“The journey of being a soul having a human experience is about finding his light and his divinity through his humanity, not in escaping it.” ~ Megyn Blanchard
After 17 years of being a student of “self-love,” “positive psychology,” and “master your mind” teachings, I found myself on the backend of an abusive relationship sifting through the emotional rubble of my heart and my mind, trying to stitch together any remaining self-trust, self-worth, and self-confidence I may have had left.
One morning, just out of the shower, as sheer exhaustion started to set in, I collapsed into one of those gloriously painful, existential moments, fetal, on the bedroom floor.
I kept asking myself “Why don’t I love myself because I thought I did.”
The answer I heard back that day, whether it was divinely downloaded or just time I had to get it right from so many years of doing it wrong was: “You aren’t just an intellectual being with thoughts and a criminal ego, you are an emotional being as well, and you need to feel to heal.”
So I laid there, for about three months, and felt everything my ashamed mind had ever taught me not to feel while practicing radical compassion, curiosity, and self-acceptance –– I was learning how to fall in love with being human.
This would be the beginning of a lifelong, evolving love affair with my most authentic, messy, and vulnerable self. Learning how to show up for and give voice to all parts of me, even the aspects of me that hated me or that I learned were “negative,” or “not real” or less than empowered –– instead of avoiding them, dismissing them, or making them wrong.
Here is the thing, we are all born human, but no one ever teaches us how to be human. There is no Human School we go to for training on how to do this life, duality, contrast, physical dimension thing –– and being human is hard.
Most of us spend our time here learning how to avoid our humanness. We learn how to move from our heads and away from our hearts. We are given messages from a very early age that our authentic self, our feelings, our experiences, our imperfections, our lack of –– fill in the blank –– makes us defective or not worthy or not safe.
We spend most of our time here either totally numbed out and locked in the dysfunctional patterns and coping mechanisms of the mind, surviving but not thriving, chasing but not receiving, and existing but not fully living and loving.
Multidimensional human reality is one glorious hodgepodge of magnificent, heartbreaking, heart-opening, messiness and chaos for a reason – to gift us the opportunity to open our hearts in the most impossible and heartbreaking situations – especially with ourselves.
We are relational beings as much as we are eternal beings. Our limited, finite, conditional nature is just as real as our unlimited, infinite, transcendental nature. The Absolute Truth of us is not supposed to negate the Relative Truth of us. In fact, it’s our dual nature that gifts us with experience. We are just as much humans realizing we are souls, as we are souls realizing we are human, learning how to be human.

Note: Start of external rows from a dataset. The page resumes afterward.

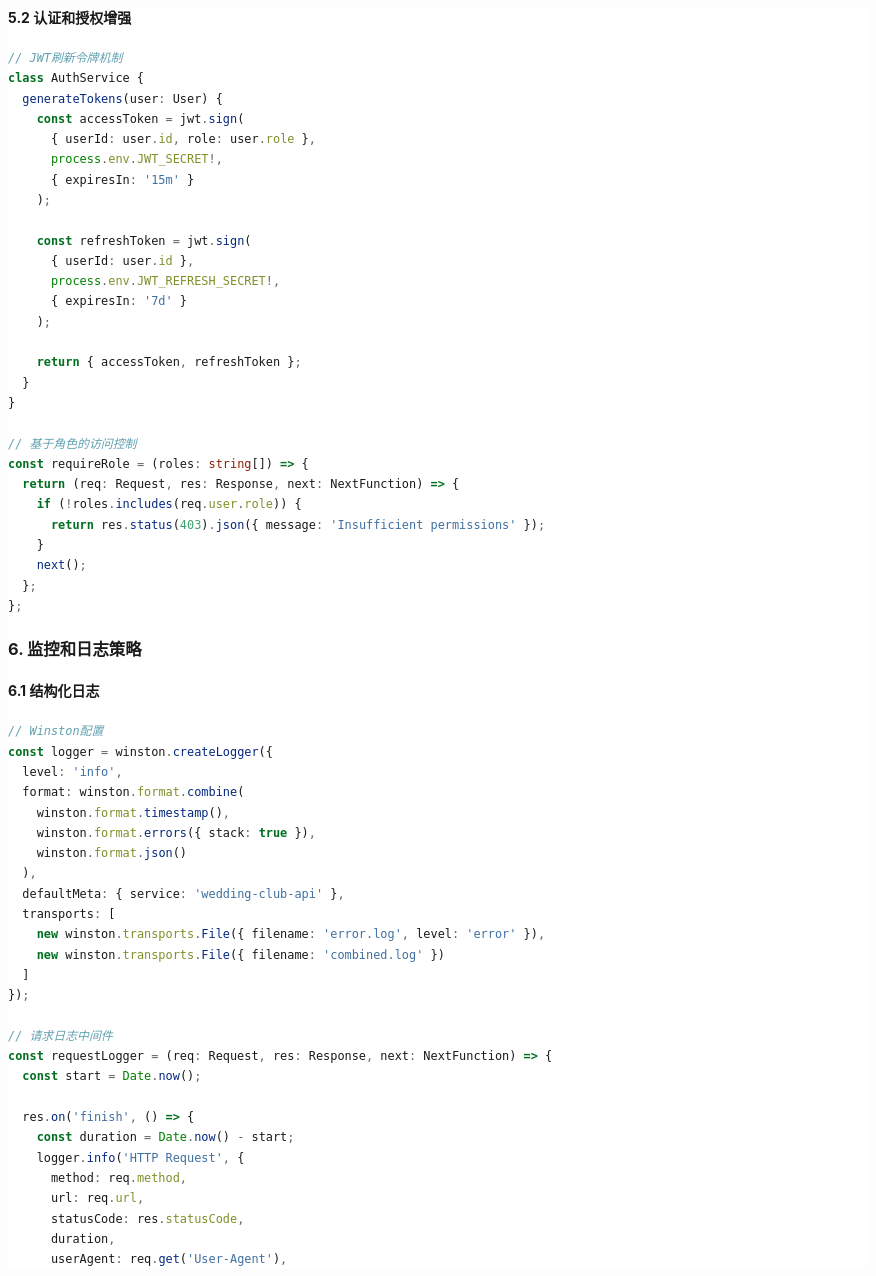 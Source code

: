 
#### 5.2 认证和授权增强
```typescript
// JWT刷新令牌机制
class AuthService {
  generateTokens(user: User) {
    const accessToken = jwt.sign(
      { userId: user.id, role: user.role },
      process.env.JWT_SECRET!,
      { expiresIn: '15m' }
    );
    
    const refreshToken = jwt.sign(
      { userId: user.id },
      process.env.JWT_REFRESH_SECRET!,
      { expiresIn: '7d' }
    );
    
    return { accessToken, refreshToken };
  }
}

// 基于角色的访问控制
const requireRole = (roles: string[]) => {
  return (req: Request, res: Response, next: NextFunction) => {
    if (!roles.includes(req.user.role)) {
      return res.status(403).json({ message: 'Insufficient permissions' });
    }
    next();
  };
};
```

### 6. 监控和日志策略

#### 6.1 结构化日志
```typescript
// Winston配置
const logger = winston.createLogger({
  level: 'info',
  format: winston.format.combine(
    winston.format.timestamp(),
    winston.format.errors({ stack: true }),
    winston.format.json()
  ),
  defaultMeta: { service: 'wedding-club-api' },
  transports: [
    new winston.transports.File({ filename: 'error.log', level: 'error' }),
    new winston.transports.File({ filename: 'combined.log' })
  ]
});

// 请求日志中间件
const requestLogger = (req: Request, res: Response, next: NextFunction) => {
  const start = Date.now();
  
  res.on('finish', () => {
    const duration = Date.now() - start;
    logger.info('HTTP Request', {
      method: req.method,
      url: req.url,
      statusCode: res.statusCode,
      duration,
      userAgent: req.get('User-Agent'),
```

When we realize that the love of our life is not at the end of some mystical road we must navigate; it’s not at the end of an aisle in a white dress or suit; it’s not at the end of some pursuit or dream; it’s not a secret love, success, empowerment concept found in the latest book or seminar, but that it actually is us – then we welcome the journey back to self, back to wholeness, back to radical, unobstructed, clear, self-acceptance and knowing of all our wounded, tender, dark and disowned parts.
This is your love story. You are the one you’ve been waiting for.